Before making the announcement final, city officials want to determine how much they could actually pocket for sites such as Shot Tower, a landmark, which was once the tallest building in the nation back in 1828.

Involving more than just potential revenue, however, the city argues that many of the sites lack adequate funding and they have fallen into disrepair. In addition to providing revenue for the city, proponents of the plan argue that this move would ultimately be in the best interest of the historical sites due to the greater likelihood of a private owner being able to offer proper maintenance and care.As can be expected, not all Baltimore citizens are on board with the plan. In statements made by local citizens interviewed on the matter, many feel that these are landmarks, which belong to the city of Baltimore and are part of the city’s lengthy history.

Of course, while the sale of American landmarks is a sad state of affairs, there is an ironic political wrinkle to the tale which is the root of much of the ire:

In preparation of the plan, Baltimore city mayor Stephanie Rawlings-Blake has approached the city spending council asking for $46,000 in public funds towards consulting fees for appraisal of the historic sites.

As a student of American history and a champion of fiscal responsibility, I’ll be blunt and admit that this saddens me.

What do you think?
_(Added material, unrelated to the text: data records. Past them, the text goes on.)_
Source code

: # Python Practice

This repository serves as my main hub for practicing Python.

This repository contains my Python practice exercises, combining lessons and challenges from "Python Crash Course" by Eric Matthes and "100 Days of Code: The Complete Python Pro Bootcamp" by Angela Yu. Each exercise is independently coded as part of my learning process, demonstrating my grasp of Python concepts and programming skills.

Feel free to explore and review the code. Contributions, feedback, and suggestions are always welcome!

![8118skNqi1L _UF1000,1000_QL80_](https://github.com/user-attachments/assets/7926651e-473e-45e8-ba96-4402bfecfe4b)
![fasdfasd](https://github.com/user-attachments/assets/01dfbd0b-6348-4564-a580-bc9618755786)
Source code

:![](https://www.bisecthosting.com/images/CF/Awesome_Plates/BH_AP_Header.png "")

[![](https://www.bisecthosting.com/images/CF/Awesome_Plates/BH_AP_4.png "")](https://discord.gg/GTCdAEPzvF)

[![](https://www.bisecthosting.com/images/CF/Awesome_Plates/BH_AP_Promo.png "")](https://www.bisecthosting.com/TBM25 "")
Is this a creative form of raising revenue meant to spruce up the community, or a disappointing reality which addresses a deeper problem?

Regardless of personal opinion, it’s not a concept that is unheard of. The greatest cultural treasure and historic landmark in all of Cambodia, for example, is privately owned by a company based in Vietnam, the same country which militarily invaded and occupied Cambodia for nearly a decade.